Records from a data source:
......

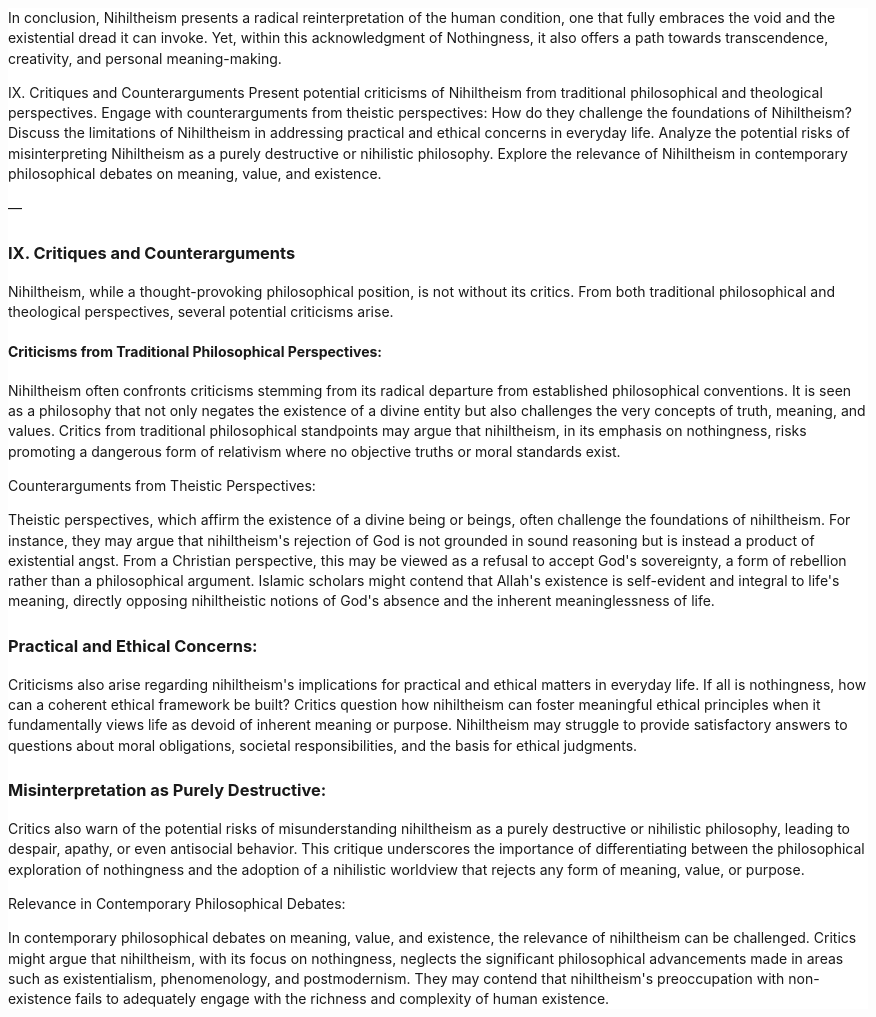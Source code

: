 In conclusion, Nihiltheism presents a radical reinterpretation of the human condition, one that fully embraces the void and the existential dread it can invoke. Yet, within this acknowledgment of Nothingness, it also offers a path towards transcendence, creativity, and personal meaning-making.

IX. Critiques and Counterarguments Present potential criticisms of Nihiltheism from traditional philosophical and theological perspectives. Engage with counterarguments from theistic perspectives: How do they challenge the foundations of Nihiltheism? Discuss the limitations of Nihiltheism in addressing practical and ethical concerns in everyday life. Analyze the potential risks of misinterpreting Nihiltheism as a purely destructive or nihilistic philosophy. Explore the relevance of Nihiltheism in contemporary philosophical debates on meaning, value, and existence.

—

### IX. Critiques and Counterarguments

Nihiltheism, while a thought-provoking philosophical position, is not without its critics. From both traditional philosophical and theological perspectives, several potential criticisms arise.

#### Criticisms from Traditional Philosophical Perspectives:

Nihiltheism often confronts criticisms stemming from its radical departure from established philosophical conventions. It is seen as a philosophy that not only negates the existence of a divine entity but also challenges the very concepts of truth, meaning, and values. Critics from traditional philosophical standpoints may argue that nihiltheism, in its emphasis on nothingness, risks promoting a dangerous form of relativism where no objective truths or moral standards exist.

Counterarguments from Theistic Perspectives:

Theistic perspectives, which affirm the existence of a divine being or beings, often challenge the foundations of nihiltheism. For instance, they may argue that nihiltheism's rejection of God is not grounded in sound reasoning but is instead a product of existential angst. From a Christian perspective, this may be viewed as a refusal to accept God's sovereignty, a form of rebellion rather than a philosophical argument. Islamic scholars might contend that Allah's existence is self-evident and integral to life's meaning, directly opposing nihiltheistic notions of God's absence and the inherent meaninglessness of life.

### Practical and Ethical Concerns:

Criticisms also arise regarding nihiltheism's implications for practical and ethical matters in everyday life. If all is nothingness, how can a coherent ethical framework be built? Critics question how nihiltheism can foster meaningful ethical principles when it fundamentally views life as devoid of inherent meaning or purpose. Nihiltheism may struggle to provide satisfactory answers to questions about moral obligations, societal responsibilities, and the basis for ethical judgments.

### Misinterpretation as Purely Destructive:

Critics also warn of the potential risks of misunderstanding nihiltheism as a purely destructive or nihilistic philosophy, leading to despair, apathy, or even antisocial behavior. This critique underscores the importance of differentiating between the philosophical exploration of nothingness and the adoption of a nihilistic worldview that rejects any form of meaning, value, or purpose.

Relevance in Contemporary Philosophical Debates:

In contemporary philosophical debates on meaning, value, and existence, the relevance of nihiltheism can be challenged. Critics might argue that nihiltheism, with its focus on nothingness, neglects the significant philosophical advancements made in areas such as existentialism, phenomenology, and postmodernism. They may contend that nihiltheism's preoccupation with non-existence fails to adequately engage with the richness and complexity of human existence.
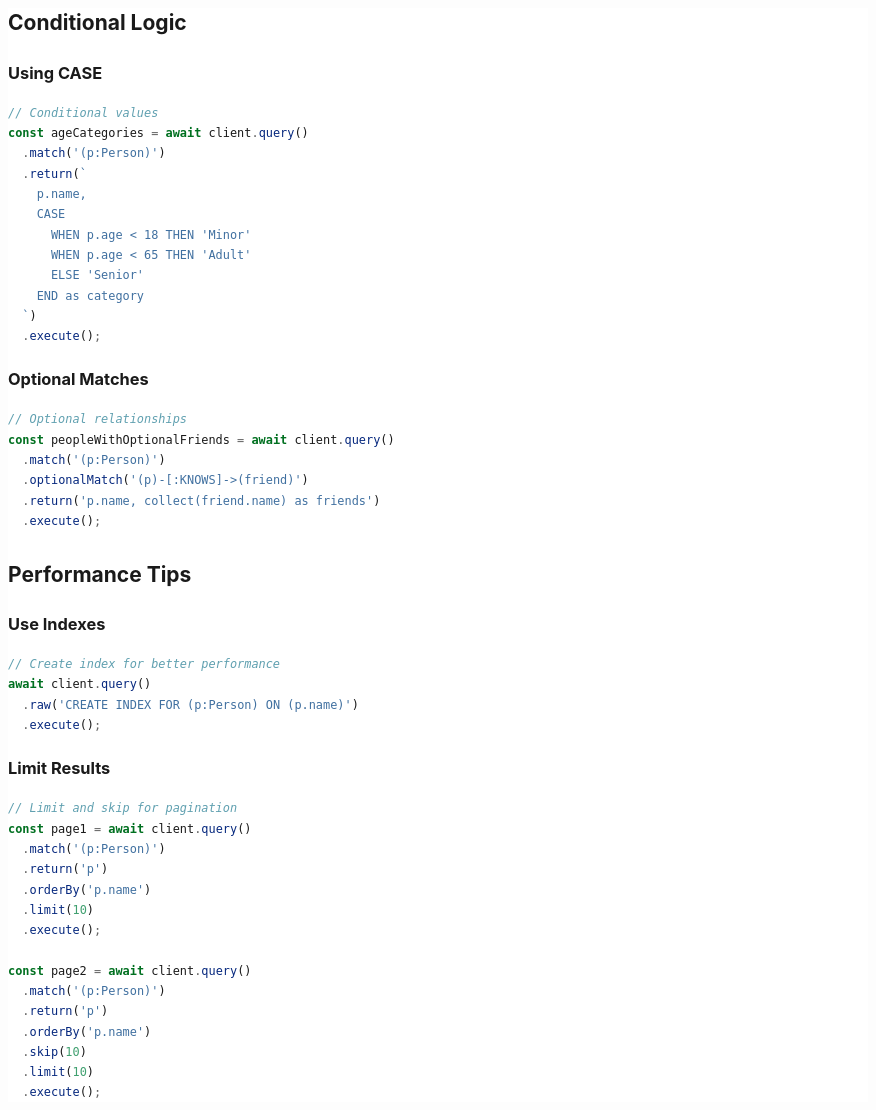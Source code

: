 ## Conditional Logic

### Using CASE

```typescript
// Conditional values
const ageCategories = await client.query()
  .match('(p:Person)')
  .return(`
    p.name,
    CASE 
      WHEN p.age < 18 THEN 'Minor'
      WHEN p.age < 65 THEN 'Adult'
      ELSE 'Senior'
    END as category
  `)
  .execute();
```

### Optional Matches

```typescript
// Optional relationships
const peopleWithOptionalFriends = await client.query()
  .match('(p:Person)')
  .optionalMatch('(p)-[:KNOWS]->(friend)')
  .return('p.name, collect(friend.name) as friends')
  .execute();
```

## Performance Tips

### Use Indexes

```typescript
// Create index for better performance
await client.query()
  .raw('CREATE INDEX FOR (p:Person) ON (p.name)')
  .execute();
```

### Limit Results

```typescript
// Limit and skip for pagination
const page1 = await client.query()
  .match('(p:Person)')
  .return('p')
  .orderBy('p.name')
  .limit(10)
  .execute();

const page2 = await client.query()
  .match('(p:Person)')
  .return('p')
  .orderBy('p.name')
  .skip(10)
  .limit(10)
  .execute();
```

......

Only the lines that contain the string "const" should be copied from the entries above.

Answer section ▸
const ageCategories = await client.query()
const peopleWithOptionalFriends = await client.query()
const page1 = await client.query()
const page2 = await client.query()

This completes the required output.